### TASK OBJECTIVE
In the listing that follows, give every line again exactly and omit the pictures.

### SOURCE MATERIAL
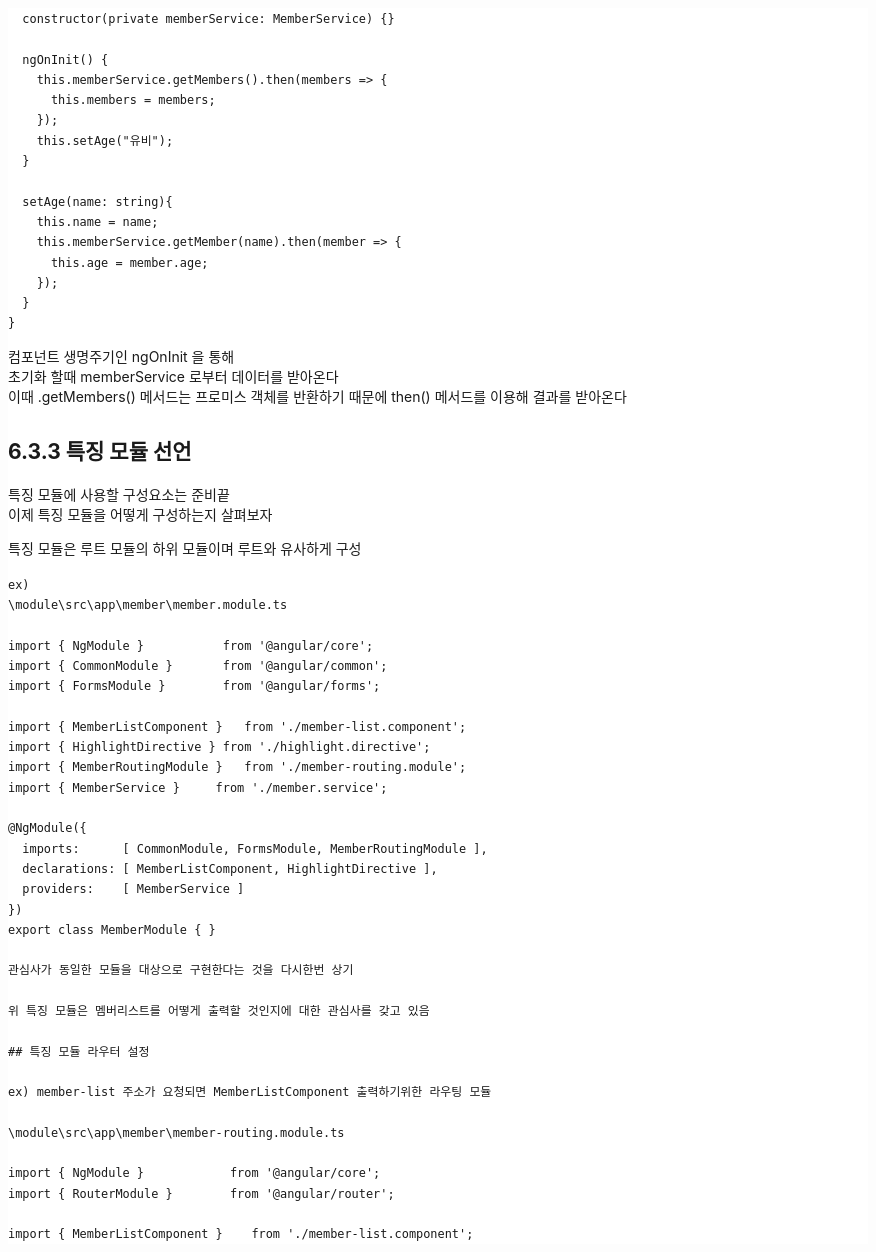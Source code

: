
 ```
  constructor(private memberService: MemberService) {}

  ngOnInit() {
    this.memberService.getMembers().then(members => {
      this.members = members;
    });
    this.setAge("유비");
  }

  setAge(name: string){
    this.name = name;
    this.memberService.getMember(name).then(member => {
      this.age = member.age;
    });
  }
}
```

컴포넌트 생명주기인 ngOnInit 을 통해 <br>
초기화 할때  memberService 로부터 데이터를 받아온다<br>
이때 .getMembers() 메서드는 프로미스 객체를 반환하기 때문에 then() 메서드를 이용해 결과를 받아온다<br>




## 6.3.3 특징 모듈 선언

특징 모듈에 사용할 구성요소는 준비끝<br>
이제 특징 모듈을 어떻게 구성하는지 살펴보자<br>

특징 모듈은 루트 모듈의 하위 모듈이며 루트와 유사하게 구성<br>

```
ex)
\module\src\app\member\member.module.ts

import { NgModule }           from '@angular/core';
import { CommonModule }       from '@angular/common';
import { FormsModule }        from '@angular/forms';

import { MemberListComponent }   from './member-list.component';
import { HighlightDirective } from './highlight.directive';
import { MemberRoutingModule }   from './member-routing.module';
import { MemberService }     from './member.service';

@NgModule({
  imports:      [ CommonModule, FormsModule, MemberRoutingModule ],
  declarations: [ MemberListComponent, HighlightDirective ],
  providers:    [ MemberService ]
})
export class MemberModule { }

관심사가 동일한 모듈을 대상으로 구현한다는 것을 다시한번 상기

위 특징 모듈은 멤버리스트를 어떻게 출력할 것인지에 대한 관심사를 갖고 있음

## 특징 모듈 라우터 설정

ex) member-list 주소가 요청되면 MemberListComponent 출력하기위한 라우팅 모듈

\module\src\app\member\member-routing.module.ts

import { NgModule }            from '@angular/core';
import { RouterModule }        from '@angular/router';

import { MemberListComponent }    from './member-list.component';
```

### RESPONSE AREA
Source code

:
 ```
  constructor(private memberService: MemberService) {}

  ngOnInit() {
    this.memberService.getMembers().then(members => {
      this.members = members;
    });
    this.setAge("유비");
  }

  setAge(name: string){
    this.name = name;
    this.memberService.getMember(name).then(member => {
      this.age = member.age;
    });
  }
}
```

컴포넌트 생명주기인 ngOnInit 을 통해 <br>
초기화 할때  memberService 로부터 데이터를 받아온다<br>
이때 .getMembers() 메서드는 프로미스 객체를 반환하기 때문에 then() 메서드를 이용해 결과를 받아온다<br>




## 6.3.3 특징 모듈 선언

특징 모듈에 사용할 구성요소는 준비끝<br>
이제 특징 모듈을 어떻게 구성하는지 살펴보자<br>

특징 모듈은 루트 모듈의 하위 모듈이며 루트와 유사하게 구성<br>

```
ex)
\module\src\app\member\member.module.ts

import { NgModule }           from '@angular/core';
import { CommonModule }       from '@angular/common';
import { FormsModule }        from '@angular/forms';

import { MemberListComponent }   from './member-list.component';
import { HighlightDirective } from './highlight.directive';
import { MemberRoutingModule }   from './member-routing.module';
import { MemberService }     from './member.service';

@NgModule({
  imports:      [ CommonModule, FormsModule, MemberRoutingModule ],
  declarations: [ MemberListComponent, HighlightDirective ],
  providers:    [ MemberService ]
})
export class MemberModule { }

관심사가 동일한 모듈을 대상으로 구현한다는 것을 다시한번 상기

위 특징 모듈은 멤버리스트를 어떻게 출력할 것인지에 대한 관심사를 갖고 있음

## 특징 모듈 라우터 설정

ex) member-list 주소가 요청되면 MemberListComponent 출력하기위한 라우팅 모듈

\module\src\app\member\member-routing.module.ts

import { NgModule }            from '@angular/core';
import { RouterModule }        from '@angular/router';

import { MemberListComponent }    from './member-list.component';
```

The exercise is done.